→ WORK INSTRUCTIONS:
All lines with the word "chat" in the material below are required.
** Opening DATA EXCERPTS block **
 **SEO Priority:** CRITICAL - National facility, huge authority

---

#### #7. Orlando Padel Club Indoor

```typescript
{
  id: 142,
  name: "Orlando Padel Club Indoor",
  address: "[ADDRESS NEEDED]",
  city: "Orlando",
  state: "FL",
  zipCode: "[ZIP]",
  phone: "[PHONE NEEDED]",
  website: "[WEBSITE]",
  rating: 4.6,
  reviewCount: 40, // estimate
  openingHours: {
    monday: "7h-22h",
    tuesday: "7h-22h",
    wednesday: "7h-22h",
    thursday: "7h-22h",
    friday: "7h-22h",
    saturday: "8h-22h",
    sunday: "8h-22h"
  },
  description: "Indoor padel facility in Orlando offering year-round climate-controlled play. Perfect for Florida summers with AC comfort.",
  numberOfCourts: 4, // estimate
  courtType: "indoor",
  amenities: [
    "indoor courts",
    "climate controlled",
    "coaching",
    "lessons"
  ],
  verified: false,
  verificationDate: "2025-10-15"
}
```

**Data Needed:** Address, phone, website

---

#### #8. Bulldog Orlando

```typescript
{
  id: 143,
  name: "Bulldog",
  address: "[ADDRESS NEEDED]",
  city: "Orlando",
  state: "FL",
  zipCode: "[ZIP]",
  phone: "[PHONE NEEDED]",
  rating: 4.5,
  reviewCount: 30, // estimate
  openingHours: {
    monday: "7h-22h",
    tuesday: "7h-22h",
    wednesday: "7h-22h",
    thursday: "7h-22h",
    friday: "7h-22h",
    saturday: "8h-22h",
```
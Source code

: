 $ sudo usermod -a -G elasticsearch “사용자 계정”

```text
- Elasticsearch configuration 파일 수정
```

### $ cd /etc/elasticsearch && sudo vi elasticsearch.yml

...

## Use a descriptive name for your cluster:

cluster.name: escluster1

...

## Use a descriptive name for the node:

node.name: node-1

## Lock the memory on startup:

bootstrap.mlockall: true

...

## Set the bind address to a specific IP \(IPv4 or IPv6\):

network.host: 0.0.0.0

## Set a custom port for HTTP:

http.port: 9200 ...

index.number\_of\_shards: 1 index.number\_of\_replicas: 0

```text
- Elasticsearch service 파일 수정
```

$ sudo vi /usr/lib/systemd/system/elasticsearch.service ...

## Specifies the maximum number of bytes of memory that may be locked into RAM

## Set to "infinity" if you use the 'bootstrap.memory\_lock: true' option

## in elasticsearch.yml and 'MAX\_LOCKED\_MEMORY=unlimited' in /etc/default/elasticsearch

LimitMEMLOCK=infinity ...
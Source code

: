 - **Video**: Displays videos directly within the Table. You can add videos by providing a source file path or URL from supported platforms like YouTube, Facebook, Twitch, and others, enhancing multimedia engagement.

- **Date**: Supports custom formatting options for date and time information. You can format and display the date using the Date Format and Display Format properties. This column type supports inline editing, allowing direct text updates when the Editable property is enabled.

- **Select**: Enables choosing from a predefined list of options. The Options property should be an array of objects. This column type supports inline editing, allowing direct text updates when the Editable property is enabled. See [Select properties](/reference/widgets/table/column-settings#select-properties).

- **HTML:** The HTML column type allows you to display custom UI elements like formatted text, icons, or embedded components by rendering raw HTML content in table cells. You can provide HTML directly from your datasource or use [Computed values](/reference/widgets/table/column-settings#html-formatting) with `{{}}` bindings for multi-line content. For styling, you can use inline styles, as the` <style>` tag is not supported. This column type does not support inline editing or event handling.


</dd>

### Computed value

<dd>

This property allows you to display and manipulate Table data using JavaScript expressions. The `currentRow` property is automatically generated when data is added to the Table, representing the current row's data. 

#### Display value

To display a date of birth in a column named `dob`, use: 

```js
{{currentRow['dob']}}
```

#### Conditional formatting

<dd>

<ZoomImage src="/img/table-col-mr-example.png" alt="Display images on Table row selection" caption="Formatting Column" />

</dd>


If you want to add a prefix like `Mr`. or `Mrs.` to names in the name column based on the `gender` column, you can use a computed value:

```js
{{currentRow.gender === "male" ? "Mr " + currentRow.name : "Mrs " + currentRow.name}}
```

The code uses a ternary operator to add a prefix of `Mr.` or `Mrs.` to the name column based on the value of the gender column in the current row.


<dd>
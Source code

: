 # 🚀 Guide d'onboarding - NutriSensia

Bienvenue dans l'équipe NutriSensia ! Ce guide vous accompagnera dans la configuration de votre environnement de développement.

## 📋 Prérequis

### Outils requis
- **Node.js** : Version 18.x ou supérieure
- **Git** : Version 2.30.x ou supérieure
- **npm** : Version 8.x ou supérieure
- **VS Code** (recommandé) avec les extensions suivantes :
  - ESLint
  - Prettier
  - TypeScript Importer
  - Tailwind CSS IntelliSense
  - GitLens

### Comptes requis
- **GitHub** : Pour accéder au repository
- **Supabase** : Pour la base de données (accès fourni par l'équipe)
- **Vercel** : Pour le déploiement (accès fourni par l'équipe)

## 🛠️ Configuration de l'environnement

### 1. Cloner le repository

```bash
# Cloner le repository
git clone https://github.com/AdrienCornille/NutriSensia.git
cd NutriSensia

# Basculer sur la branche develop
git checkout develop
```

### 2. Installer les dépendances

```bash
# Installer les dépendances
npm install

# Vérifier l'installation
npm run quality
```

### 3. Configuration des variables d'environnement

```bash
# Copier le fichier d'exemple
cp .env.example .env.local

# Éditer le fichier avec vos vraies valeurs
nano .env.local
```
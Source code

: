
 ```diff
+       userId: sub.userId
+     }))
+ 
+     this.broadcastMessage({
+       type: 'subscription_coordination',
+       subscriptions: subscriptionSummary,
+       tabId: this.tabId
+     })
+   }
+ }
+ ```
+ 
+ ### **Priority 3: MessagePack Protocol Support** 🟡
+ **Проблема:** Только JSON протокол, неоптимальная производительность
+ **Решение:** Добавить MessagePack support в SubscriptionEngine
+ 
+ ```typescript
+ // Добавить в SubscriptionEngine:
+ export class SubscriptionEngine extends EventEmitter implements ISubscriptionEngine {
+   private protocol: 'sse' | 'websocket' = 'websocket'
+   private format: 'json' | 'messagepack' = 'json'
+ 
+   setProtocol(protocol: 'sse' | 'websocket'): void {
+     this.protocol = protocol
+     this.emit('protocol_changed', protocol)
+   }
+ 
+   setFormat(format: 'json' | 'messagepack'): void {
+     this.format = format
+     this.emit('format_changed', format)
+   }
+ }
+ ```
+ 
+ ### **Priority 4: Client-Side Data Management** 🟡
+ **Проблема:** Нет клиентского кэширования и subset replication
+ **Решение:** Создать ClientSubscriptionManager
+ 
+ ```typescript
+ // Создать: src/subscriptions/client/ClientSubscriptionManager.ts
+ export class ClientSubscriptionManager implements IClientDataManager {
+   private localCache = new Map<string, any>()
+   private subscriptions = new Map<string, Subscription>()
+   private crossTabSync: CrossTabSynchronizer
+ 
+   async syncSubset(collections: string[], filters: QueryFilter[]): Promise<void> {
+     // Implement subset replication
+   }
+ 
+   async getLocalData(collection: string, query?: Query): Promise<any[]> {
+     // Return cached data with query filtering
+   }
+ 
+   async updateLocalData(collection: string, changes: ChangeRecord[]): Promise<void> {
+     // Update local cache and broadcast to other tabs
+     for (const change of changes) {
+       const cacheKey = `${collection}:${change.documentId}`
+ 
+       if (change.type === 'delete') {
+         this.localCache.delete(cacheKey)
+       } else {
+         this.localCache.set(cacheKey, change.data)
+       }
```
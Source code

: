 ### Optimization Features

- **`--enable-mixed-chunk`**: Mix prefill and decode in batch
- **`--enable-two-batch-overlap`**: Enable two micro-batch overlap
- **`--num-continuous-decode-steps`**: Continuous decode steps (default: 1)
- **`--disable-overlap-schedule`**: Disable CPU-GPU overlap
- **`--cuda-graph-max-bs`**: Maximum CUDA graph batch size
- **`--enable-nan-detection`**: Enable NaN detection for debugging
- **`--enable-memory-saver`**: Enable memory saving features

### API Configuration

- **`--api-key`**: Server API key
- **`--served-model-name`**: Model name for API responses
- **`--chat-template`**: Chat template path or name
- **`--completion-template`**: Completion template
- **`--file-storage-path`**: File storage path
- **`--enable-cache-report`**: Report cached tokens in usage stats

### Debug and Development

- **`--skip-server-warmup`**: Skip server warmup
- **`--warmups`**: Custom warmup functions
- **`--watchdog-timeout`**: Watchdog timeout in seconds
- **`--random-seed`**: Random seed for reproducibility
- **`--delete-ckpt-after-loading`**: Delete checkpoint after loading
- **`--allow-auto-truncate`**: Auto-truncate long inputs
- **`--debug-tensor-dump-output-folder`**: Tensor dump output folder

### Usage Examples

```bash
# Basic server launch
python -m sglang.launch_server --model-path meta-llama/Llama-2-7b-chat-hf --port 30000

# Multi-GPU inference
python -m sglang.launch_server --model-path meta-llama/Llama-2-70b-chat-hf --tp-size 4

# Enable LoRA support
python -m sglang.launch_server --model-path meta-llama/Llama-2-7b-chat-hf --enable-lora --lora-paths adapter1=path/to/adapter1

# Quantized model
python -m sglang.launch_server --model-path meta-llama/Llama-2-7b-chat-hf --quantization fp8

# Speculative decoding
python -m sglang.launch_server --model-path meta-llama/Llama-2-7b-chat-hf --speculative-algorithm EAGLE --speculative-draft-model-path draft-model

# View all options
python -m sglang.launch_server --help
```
** Closing DATA EXCERPTS block **
→ RESULT FOR THIS TASK:
- **`--chat-template`**: Chat template path or name
python -m sglang.launch_server --model-path meta-llama/Llama-2-7b-chat-hf --port 30000
python -m sglang.launch_server --model-path meta-llama/Llama-2-70b-chat-hf --tp-size 4
python -m sglang.launch_server --model-path meta-llama/Llama-2-7b-chat-hf --enable-lora --lora-paths adapter1=path/to/adapter1
python -m sglang.launch_server --model-path meta-llama/Llama-2-7b-chat-hf --quantization fp8
python -m sglang.launch_server --model-path meta-llama/Llama-2-7b-chat-hf --speculative-algorithm EAGLE --speculative-draft-model-path draft-model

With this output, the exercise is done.